The reply should contain every line of the data, repeated exactly, and no pictures.

__STORED DATA__:

———

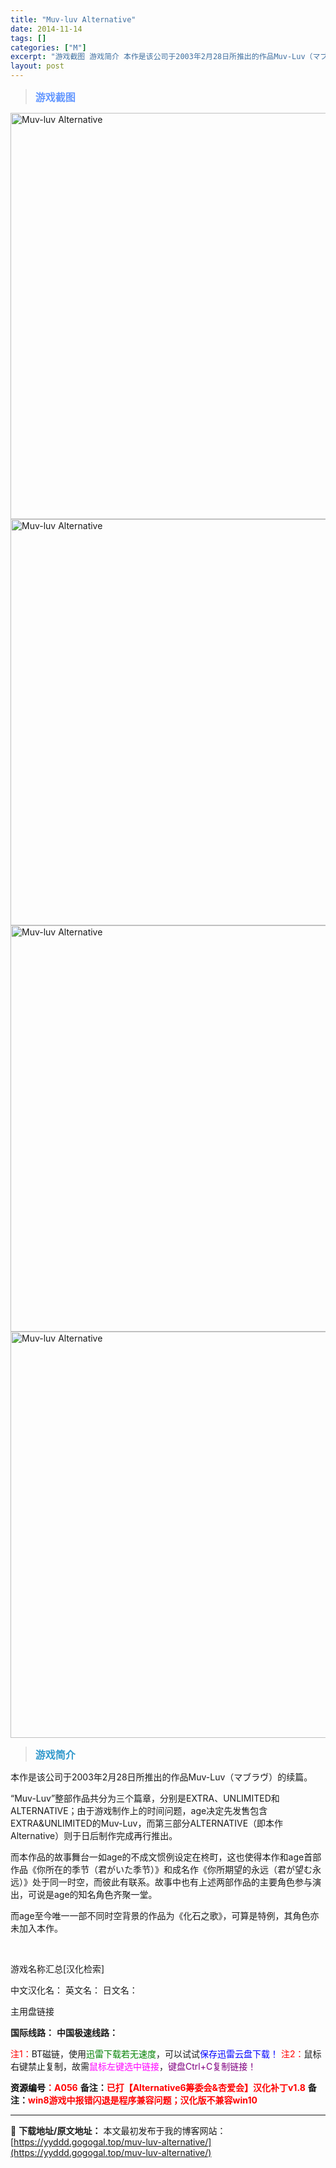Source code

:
 ```yaml
---
title: "Muv-luv Alternative"
date: 2014-11-14
tags: []
categories: ["M"]
excerpt: "游戏截图 游戏简介 本作是该公司于2003年2月28日所推出的作品Muv-Luv（マブラヴ）的续篇。 “Muv-Luv”整部作品共分为三个篇章，分别是EXTRA、UNLIMITED和ALTERNATIVE；由于游戏制作上的时间问题，age决定先发售包含EXTRA&amp;UNLIMITED的Muv-&hellip;"
layout: post
---
```


<div>
<blockquote><b><span style="font-size: 12pt; color: #6699ff;">游戏截图</span></b></blockquote>
<div><img title="点击放大" src="https://yyddd.gogogal.top/wp-content/uploads/2025/04/20250430_6811e8e2d66c8.webp" alt="Muv-luv Alternative" width="650" /></div>
<div><img title="点击放大" src="https://yyddd.gogogal.top/wp-content/uploads/2025/04/20250430_6811e8e47278d.webp" alt="Muv-luv Alternative" width="650" /></div>
<div><img title="点击放大" src="https://yyddd.gogogal.top/wp-content/uploads/2025/04/20250430_6811e8e6383da.webp" alt="Muv-luv Alternative" width="650" /></div>
<div><img title="点击放大" src="https://yyddd.gogogal.top/wp-content/uploads/2025/04/20250430_6811e8e7a55da.webp" alt="Muv-luv Alternative" width="650" /></div>
<blockquote><b><span style="font-size: 12pt; color: #3399cc;">游戏简介</span></b></blockquote>
<div>本作是该公司于2003年2月28日所推出的作品Muv-Luv（マブラヴ）的续篇。

“Muv-Luv”整部作品共分为三个篇章，分别是EXTRA、UNLIMITED和ALTERNATIVE；由于游戏制作上的时间问题，age决定先发售包含EXTRA&amp;UNLIMITED的Muv-Luv，而第三部分ALTERNATIVE（即本作Alternative）则于日后制作完成再行推出。

而本作品的故事舞台一如age的不成文惯例设定在柊町，这也使得本作和age首部作品《你所在的季节（君がいた季节）》和成名作《你所期望的永远（君が望む永远）》处于同一时空，而彼此有联系。故事中也有上述两部作品的主要角色参与演出，可说是age的知名角色齐聚一堂。

而age至今唯一一部不同时空背景的作品为《化石之歌》，可算是特例，其角色亦未加入本作。</div>
&nbsp;

游戏名称汇总[汉化检索]

中文汉化名：
英文名：
日文名：
</div>
<div class="panel panel-primary">
<div class="panel-heading">主用盘链接</div>
<div class="panel-body">

<b>国际线路：</b>
<b>中国极速线路：</b>


<span style="color: #ff0000;">注1：</span>BT磁链，使用<span style="color: #008000;">迅雷下载若无速度</span>，可以试试<span style="color: #0000ff;">保存迅雷云盘下载！</span>
<span style="color: #ff0000;">注2：</span>鼠标右键禁止复制，故需<span style="color: #ff00ff;">鼠标左键选中链接</span>，<span style="color: #800080;">键盘Ctrl+C复制链接！</span>

</div>
<div class="panel-footer"><span style="color: #ff0000;"><b><span style="color: #000000;">资源编号</span>：A056</b></span>
<b>备注：<span style="color: #ff0000;">已打【Alternative6筹委会&amp;杏爱会】汉化补丁v1.8</span></b>
<b>备注：<span style="color: #ff0000;">win8游戏中报错闪退是程序兼容问题；汉化版不兼容win10</span></b></div>
</div>

---
📖 **下载地址/原文地址：** 本文最初发布于我的博客网站：[https://yyddd.gogogal.top/muv-luv-alternative/](https://yyddd.gogogal.top/muv-luv-alternative/)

———

__WRITTEN RESPONSE__:
Source code

:
 ```yaml
---
title: "Muv-luv Alternative"
date: 2014-11-14
tags: []
categories: ["M"]
excerpt: "游戏截图 游戏简介 本作是该公司于2003年2月28日所推出的作品Muv-Luv（マブラヴ）的续篇。 “Muv-Luv”整部作品共分为三个篇章，分别是EXTRA、UNLIMITED和ALTERNATIVE；由于游戏制作上的时间问题，age决定先发售包含EXTRA&amp;UNLIMITED的Muv-&hellip;"
layout: post
---
```


<div>
<blockquote><b><span style="font-size: 12pt; color: #6699ff;">游戏截图</span></b></blockquote>
<div><img title="点击放大" src="https://yyddd.gogogal.top/wp-content/uploads/2025/04/20250430_6811e8e2d66c8.webp" alt="Muv-luv Alternative" width="650" /></div>
<div><img title="点击放大" src="https://yyddd.gogogal.top/wp-content/uploads/2025/04/20250430_6811e8e47278d.webp" alt="Muv-luv Alternative" width="650" /></div>
<div><img title="点击放大" src="https://yyddd.gogogal.top/wp-content/uploads/2025/04/20250430_6811e8e6383da.webp" alt="Muv-luv Alternative" width="650" /></div>
<div><img title="点击放大" src="https://yyddd.gogogal.top/wp-content/uploads/2025/04/20250430_6811e8e7a55da.webp" alt="Muv-luv Alternative" width="650" /></div>
<blockquote><b><span style="font-size: 12pt; color: #3399cc;">游戏简介</span></b></blockquote>
<div>本作是该公司于2003年2月28日所推出的作品Muv-Luv（マブラヴ）的续篇。

“Muv-Luv”整部作品共分为三个篇章，分别是EXTRA、UNLIMITED和ALTERNATIVE；由于游戏制作上的时间问题，age决定先发售包含EXTRA&amp;UNLIMITED的Muv-Luv，而第三部分ALTERNATIVE（即本作Alternative）则于日后制作完成再行推出。

而本作品的故事舞台一如age的不成文惯例设定在柊町，这也使得本作和age首部作品《你所在的季节（君がいた季节）》和成名作《你所期望的永远（君が望む永远）》处于同一时空，而彼此有联系。故事中也有上述两部作品的主要角色参与演出，可说是age的知名角色齐聚一堂。

而age至今唯一一部不同时空背景的作品为《化石之歌》，可算是特例，其角色亦未加入本作。</div>
&nbsp;

游戏名称汇总[汉化检索]

中文汉化名：
英文名：
日文名：
</div>
<div class="panel panel-primary">
<div class="panel-heading">主用盘链接</div>
<div class="panel-body">

<b>国际线路：</b>
<b>中国极速线路：</b>


<span style="color: #ff0000;">注1：</span>BT磁链，使用<span style="color: #008000;">迅雷下载若无速度</span>，可以试试<span style="color: #0000ff;">保存迅雷云盘下载！</span>
<span style="color: #ff0000;">注2：</span>鼠标右键禁止复制，故需<span style="color: #ff00ff;">鼠标左键选中链接</span>，<span style="color: #800080;">键盘Ctrl+C复制链接！</span>

</div>
<div class="panel-footer"><span style="color: #ff0000;"><b><span style="color: #000000;">资源编号</span>：A056</b></span>
<b>备注：<span style="color: #ff0000;">已打【Alternative6筹委会&amp;杏爱会】汉化补丁v1.8</span></b>
<b>备注：<span style="color: #ff0000;">win8游戏中报错闪退是程序兼容问题；汉化版不兼容win10</span></b></div>
</div>

---
📖 **下载地址/原文地址：** 本文最初发布于我的博客网站：[https://yyddd.gogogal.top/muv-luv-alternative/](https://yyddd.gogogal.top/muv-luv-alternative/)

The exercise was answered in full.